→ TASK GOAL: Retype only the lines running from the beginning of the entries below to the line with "Industry from 1980-2020", both included. Do not include pictures.

→ EXERCISE MATERIAL:
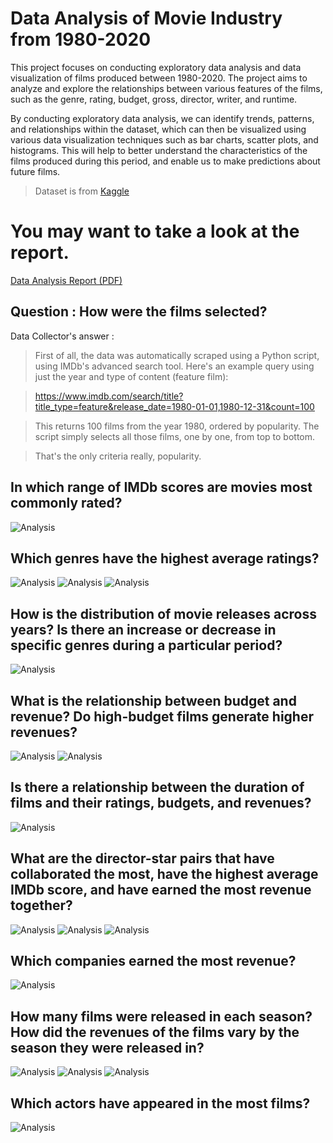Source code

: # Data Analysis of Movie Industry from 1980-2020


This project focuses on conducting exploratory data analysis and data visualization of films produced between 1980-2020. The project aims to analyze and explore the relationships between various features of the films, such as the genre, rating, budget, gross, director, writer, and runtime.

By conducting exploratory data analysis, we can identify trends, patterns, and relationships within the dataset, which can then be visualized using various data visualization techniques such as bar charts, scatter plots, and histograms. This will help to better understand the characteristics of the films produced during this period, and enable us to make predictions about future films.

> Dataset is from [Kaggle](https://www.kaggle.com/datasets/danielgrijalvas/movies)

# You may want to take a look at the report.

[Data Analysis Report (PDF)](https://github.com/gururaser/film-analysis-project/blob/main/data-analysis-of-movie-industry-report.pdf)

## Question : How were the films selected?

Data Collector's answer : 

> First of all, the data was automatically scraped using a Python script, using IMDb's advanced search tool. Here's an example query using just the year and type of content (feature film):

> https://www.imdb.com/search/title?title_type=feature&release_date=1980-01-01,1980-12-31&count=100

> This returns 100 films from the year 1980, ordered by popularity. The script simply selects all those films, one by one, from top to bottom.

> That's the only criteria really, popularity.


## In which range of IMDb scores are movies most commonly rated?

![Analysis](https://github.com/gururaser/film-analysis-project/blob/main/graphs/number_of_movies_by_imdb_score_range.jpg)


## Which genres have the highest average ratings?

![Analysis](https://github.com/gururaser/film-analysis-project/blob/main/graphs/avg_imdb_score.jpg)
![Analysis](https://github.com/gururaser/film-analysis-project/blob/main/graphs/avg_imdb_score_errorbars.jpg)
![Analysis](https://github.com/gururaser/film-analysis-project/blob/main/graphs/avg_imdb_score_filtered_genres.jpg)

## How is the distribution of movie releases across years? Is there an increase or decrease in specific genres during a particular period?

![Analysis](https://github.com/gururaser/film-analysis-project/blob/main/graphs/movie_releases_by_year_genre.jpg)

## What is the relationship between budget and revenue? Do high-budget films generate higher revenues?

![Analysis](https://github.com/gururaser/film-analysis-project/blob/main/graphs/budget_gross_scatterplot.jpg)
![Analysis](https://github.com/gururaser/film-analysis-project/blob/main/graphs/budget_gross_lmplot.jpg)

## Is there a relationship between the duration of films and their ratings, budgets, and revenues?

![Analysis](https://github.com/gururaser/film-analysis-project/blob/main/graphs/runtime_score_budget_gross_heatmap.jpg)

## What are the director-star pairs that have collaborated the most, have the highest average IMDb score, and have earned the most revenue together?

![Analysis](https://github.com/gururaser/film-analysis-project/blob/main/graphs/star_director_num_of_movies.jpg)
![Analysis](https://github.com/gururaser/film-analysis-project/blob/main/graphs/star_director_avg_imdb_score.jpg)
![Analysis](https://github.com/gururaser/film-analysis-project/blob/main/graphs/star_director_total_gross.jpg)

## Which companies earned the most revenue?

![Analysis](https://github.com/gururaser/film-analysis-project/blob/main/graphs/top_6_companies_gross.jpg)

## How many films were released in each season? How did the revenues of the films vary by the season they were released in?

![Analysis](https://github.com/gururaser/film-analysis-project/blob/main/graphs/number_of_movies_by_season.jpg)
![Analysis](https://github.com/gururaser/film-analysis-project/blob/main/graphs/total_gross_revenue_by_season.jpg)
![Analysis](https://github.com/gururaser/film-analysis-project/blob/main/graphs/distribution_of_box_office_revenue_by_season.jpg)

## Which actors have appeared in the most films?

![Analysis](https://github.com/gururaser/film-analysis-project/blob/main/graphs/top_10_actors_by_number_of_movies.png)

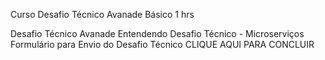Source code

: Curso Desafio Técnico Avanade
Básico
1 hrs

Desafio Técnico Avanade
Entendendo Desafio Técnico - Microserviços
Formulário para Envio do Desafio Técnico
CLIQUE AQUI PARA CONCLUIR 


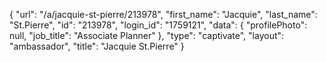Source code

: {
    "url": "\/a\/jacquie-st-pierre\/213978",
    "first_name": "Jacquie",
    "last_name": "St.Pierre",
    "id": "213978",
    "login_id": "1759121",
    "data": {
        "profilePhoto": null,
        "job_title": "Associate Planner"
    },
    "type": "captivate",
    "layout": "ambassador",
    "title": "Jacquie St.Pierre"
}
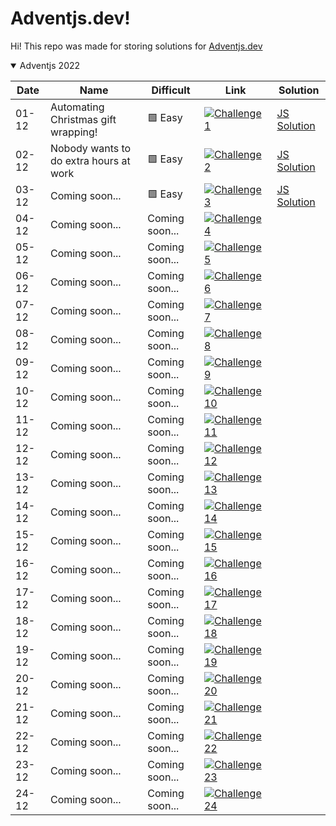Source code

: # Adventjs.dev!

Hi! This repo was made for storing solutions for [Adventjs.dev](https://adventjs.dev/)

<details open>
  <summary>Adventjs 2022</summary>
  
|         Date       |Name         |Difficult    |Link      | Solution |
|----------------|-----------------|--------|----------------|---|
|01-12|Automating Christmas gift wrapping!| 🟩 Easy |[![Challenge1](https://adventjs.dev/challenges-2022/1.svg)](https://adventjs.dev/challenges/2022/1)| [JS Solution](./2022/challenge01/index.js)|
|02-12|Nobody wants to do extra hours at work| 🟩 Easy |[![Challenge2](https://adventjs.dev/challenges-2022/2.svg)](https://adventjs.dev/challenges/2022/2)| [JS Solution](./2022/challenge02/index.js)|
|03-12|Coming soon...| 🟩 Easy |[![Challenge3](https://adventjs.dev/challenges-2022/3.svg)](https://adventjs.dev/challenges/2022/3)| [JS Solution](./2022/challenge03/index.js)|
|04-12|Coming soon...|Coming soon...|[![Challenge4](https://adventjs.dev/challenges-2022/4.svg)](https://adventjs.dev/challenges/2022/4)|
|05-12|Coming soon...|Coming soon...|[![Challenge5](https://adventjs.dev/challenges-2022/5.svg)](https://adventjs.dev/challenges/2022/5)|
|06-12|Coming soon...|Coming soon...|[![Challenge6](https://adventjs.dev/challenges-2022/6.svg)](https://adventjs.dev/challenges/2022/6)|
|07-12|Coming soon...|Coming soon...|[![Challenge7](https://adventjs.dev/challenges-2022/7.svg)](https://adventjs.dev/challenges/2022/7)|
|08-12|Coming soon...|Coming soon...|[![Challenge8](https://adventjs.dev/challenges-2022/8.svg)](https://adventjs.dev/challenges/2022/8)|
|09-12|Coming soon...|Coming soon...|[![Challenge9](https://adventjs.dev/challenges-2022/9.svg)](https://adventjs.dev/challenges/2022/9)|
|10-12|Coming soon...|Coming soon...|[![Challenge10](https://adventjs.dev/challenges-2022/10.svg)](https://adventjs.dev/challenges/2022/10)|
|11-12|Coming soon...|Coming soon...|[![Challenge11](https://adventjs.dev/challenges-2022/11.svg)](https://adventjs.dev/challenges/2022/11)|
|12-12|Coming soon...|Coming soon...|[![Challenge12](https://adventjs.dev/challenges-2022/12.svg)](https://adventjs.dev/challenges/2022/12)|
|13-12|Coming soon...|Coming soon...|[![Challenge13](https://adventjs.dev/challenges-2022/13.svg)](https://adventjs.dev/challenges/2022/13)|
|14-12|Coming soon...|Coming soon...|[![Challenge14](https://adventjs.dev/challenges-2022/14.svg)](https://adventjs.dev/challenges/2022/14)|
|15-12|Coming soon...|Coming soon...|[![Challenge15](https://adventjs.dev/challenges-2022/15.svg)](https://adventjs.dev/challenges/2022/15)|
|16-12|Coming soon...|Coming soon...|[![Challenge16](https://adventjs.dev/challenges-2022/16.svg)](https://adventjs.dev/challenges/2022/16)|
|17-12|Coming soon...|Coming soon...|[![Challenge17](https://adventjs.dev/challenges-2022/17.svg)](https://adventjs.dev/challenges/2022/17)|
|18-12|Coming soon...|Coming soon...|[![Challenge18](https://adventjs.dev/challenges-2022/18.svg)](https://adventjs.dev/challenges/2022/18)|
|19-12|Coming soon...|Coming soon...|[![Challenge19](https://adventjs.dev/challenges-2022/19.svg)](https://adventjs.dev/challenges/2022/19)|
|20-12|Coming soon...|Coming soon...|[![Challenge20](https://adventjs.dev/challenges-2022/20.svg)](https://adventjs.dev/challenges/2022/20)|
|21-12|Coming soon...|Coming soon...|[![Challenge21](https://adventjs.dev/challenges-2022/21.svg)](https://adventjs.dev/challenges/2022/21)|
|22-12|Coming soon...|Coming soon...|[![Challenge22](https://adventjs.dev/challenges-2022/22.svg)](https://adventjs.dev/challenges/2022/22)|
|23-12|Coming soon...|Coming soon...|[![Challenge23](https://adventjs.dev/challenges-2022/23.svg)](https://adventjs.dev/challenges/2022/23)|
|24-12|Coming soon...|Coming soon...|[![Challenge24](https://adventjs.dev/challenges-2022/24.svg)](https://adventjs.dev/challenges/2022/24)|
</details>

→ ANSWER SECTION:
Source code

: # Data Analysis of Movie Industry from 1980-2020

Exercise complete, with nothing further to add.